** Goal of the exercise **
Copy each line in the data that includes the word "includegraphics".

--- Listed entries ---

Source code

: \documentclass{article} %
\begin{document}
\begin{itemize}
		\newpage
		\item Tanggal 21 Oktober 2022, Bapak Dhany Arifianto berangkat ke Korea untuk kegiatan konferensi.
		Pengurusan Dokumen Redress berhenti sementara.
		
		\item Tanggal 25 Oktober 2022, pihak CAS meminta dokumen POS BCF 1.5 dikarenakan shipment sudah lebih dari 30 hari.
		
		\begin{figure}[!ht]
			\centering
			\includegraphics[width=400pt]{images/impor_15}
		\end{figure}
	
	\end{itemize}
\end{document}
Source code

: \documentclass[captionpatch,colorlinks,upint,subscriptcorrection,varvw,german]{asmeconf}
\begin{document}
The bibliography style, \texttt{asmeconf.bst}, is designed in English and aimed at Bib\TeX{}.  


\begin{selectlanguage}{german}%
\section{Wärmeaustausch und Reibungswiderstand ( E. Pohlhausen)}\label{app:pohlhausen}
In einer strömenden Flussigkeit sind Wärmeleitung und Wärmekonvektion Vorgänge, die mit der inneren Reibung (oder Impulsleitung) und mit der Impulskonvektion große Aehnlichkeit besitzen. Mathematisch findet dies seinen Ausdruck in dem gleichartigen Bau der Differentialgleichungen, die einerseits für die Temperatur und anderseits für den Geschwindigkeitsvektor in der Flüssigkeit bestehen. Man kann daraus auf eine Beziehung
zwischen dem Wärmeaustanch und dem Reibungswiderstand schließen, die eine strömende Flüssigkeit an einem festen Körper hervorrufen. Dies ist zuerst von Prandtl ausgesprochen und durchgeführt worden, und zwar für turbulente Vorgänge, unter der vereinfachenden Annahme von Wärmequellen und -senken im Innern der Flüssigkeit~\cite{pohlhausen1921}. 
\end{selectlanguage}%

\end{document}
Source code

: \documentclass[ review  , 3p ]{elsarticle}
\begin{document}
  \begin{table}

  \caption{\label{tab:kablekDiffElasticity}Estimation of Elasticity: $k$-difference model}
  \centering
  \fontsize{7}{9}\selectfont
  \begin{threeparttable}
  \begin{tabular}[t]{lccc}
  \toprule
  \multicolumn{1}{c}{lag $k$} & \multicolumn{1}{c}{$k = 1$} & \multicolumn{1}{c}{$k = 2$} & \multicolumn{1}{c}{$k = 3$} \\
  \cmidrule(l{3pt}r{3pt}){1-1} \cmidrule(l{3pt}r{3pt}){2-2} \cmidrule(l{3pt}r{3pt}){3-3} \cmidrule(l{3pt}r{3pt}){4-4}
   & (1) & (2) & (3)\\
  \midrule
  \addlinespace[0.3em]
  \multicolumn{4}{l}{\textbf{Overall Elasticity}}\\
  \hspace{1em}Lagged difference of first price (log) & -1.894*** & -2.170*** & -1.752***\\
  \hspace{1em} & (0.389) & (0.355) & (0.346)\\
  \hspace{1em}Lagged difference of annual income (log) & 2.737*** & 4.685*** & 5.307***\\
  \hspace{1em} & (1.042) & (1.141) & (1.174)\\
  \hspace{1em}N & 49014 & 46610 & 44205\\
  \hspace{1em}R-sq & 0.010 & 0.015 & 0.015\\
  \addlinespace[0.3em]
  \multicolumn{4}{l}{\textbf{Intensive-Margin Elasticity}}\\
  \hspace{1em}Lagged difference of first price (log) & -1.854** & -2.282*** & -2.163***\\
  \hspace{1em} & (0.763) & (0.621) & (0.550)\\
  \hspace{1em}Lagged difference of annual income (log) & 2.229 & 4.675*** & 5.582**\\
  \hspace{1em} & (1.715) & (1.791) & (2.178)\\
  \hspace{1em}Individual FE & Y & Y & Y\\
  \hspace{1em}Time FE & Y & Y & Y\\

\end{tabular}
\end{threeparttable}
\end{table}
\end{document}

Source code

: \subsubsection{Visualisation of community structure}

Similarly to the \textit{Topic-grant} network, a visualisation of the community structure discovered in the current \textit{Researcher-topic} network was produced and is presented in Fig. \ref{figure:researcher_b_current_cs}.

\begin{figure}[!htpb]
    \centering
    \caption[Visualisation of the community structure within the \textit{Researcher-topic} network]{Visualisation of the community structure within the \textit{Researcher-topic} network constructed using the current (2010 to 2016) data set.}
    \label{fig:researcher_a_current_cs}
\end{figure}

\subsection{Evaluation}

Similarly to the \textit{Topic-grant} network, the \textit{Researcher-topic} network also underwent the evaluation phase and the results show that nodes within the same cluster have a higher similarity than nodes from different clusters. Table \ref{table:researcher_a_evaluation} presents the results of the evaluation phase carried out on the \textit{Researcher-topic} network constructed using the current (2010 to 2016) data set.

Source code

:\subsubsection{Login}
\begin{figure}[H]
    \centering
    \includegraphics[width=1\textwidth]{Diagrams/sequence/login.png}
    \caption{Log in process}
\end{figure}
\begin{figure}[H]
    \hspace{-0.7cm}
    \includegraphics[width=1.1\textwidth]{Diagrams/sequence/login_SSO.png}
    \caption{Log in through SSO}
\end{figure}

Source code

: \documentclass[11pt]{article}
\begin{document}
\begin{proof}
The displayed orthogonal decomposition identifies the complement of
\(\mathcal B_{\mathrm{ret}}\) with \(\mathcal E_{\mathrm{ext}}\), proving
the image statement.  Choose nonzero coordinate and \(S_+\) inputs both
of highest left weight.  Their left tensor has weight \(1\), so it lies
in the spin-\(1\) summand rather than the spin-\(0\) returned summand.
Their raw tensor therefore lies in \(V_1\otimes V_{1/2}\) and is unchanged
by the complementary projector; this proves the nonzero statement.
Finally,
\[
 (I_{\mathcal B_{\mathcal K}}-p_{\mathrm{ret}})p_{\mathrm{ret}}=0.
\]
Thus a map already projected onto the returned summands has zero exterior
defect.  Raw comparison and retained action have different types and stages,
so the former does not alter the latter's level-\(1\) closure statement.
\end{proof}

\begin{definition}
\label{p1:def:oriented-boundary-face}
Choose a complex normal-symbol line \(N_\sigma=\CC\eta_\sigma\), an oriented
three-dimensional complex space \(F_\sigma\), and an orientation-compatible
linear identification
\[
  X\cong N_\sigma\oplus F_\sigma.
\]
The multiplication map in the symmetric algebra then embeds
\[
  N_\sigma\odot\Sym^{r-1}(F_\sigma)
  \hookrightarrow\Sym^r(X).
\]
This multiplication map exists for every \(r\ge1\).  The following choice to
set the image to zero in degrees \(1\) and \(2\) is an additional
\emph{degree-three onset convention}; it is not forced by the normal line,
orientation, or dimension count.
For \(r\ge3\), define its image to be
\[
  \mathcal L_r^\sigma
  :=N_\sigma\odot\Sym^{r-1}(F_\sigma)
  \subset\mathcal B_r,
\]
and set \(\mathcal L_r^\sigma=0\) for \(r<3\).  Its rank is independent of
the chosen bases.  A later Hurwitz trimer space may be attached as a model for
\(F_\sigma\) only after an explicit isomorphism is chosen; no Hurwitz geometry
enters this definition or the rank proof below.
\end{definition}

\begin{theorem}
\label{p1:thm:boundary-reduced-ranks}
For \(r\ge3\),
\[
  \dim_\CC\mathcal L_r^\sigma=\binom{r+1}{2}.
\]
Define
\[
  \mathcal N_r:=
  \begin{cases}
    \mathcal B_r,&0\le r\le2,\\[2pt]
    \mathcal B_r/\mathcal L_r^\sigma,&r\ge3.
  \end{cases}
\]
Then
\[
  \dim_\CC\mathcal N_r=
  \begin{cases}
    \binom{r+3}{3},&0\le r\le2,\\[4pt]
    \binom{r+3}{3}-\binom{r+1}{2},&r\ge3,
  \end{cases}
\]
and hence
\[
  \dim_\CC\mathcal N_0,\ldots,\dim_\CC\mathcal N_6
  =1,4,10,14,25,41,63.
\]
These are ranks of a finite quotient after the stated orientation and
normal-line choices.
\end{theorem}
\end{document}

---

** Output for this task **
			\includegraphics[width=400pt]{images/impor_15}
    \includegraphics[width=1\textwidth]{Diagrams/sequence/login.png}
    \includegraphics[width=1.1\textwidth]{Diagrams/sequence/login_SSO.png}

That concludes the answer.